• Assigned task:
Below are some records; find each line that carries the word "mathscr" and copy it.
[Opening Data under study section]
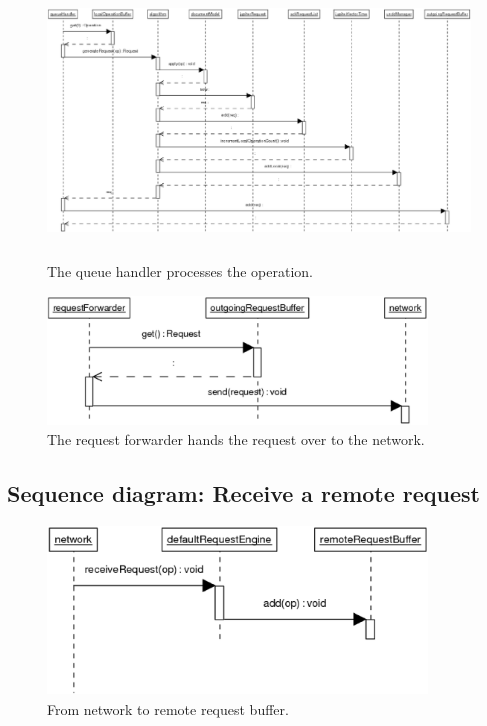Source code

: \begin{figure}[H]
\centering
\includegraphics[height=7.3cm,width=13.86cm]{../../images/algo-impl/queue_handler.eps}
\caption{The queue handler processes the operation.}
\label{The queue handler processes the operation.}
\end{figure}

\begin{figure}[H]
\centering
\includegraphics[height=3.42cm,width=10.09cm]{../../images/algo-impl/requestForwarder.eps}
\caption{The request forwarder hands the request over to the network.}
\label{The request forwarder hands the request over to the network.}
\end{figure}

\subsection{Sequence diagram: Receive a remote request}
\begin{figure}[H]
\centering
\includegraphics[height=4.48cm,width=10.09cm]{../../images/algo-impl/client_receive_request.eps}
\caption{From network to remote request buffer.}
\label{From network to remote request buffer.}
\end{figure}

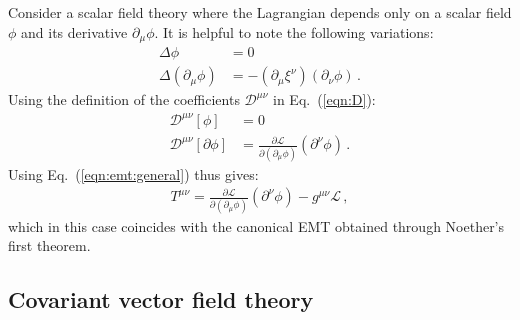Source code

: \documentclass[prd,preprint,
  showpacs,showkeys,lengthcheck,
  nofootinbib,tightenlines,onecolumn,notitlepage,
  preprintnumbers,superscriptaddress]{revtex4-1}
\newcommand{\Lag}{\ensuremath{\mathscr{L}}}
\newcommand{\dx}{\ensuremath{\xi}}
\begin{document}
Consider a scalar field theory where the Lagrangian depends only
on a scalar field $\phi$ and its derivative $\partial_\mu\phi$.
It is helpful to note the following variations:
\begin{subequations}
  \begin{align}
    \Delta \phi
    &=
    0
    \\
    \Delta (\partial_\mu \phi)
    &=
    -
    (\partial_\mu \dx^\nu)
    (\partial_\nu \phi)
    \,.
  \end{align}
\end{subequations}
Using the definition of the coefficients $\mathscr{D}^{\mu\nu}$
in Eq.~(\ref{eqn:D}):
\begin{subequations}
  \label{eqn:D:scalar}
  \begin{align}
    \mathscr{D}^{\mu\nu}[\phi]
    &=
    0
    \\
    \mathscr{D}^{\mu\nu}[\partial\phi]
    &=
    \frac{\partial\Lag}{\partial(\partial_\mu\phi)}
    (\partial^\nu \phi)
    \,.
  \end{align}
\end{subequations}
Using Eq.~(\ref{eqn:emt:general}) thus gives:
\begin{align}
  T^{\mu\nu}
  =
  \frac{\partial\Lag}{\partial(\partial_\mu\phi)}
  (\partial^\nu \phi)
  -
  g^{\mu\nu}
  \Lag
  \,,
\end{align}
which in this case coincides with the canonical EMT obtained
through Noether's first theorem.



\subsection{Covariant vector field theory}
\end{document}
[Closing Data under study section]
• Completed task:
\newcommand{\Lag}{\ensuremath{\mathscr{L}}}
Using the definition of the coefficients $\mathscr{D}^{\mu\nu}$
    \mathscr{D}^{\mu\nu}[\phi]
    \mathscr{D}^{\mu\nu}[\partial\phi]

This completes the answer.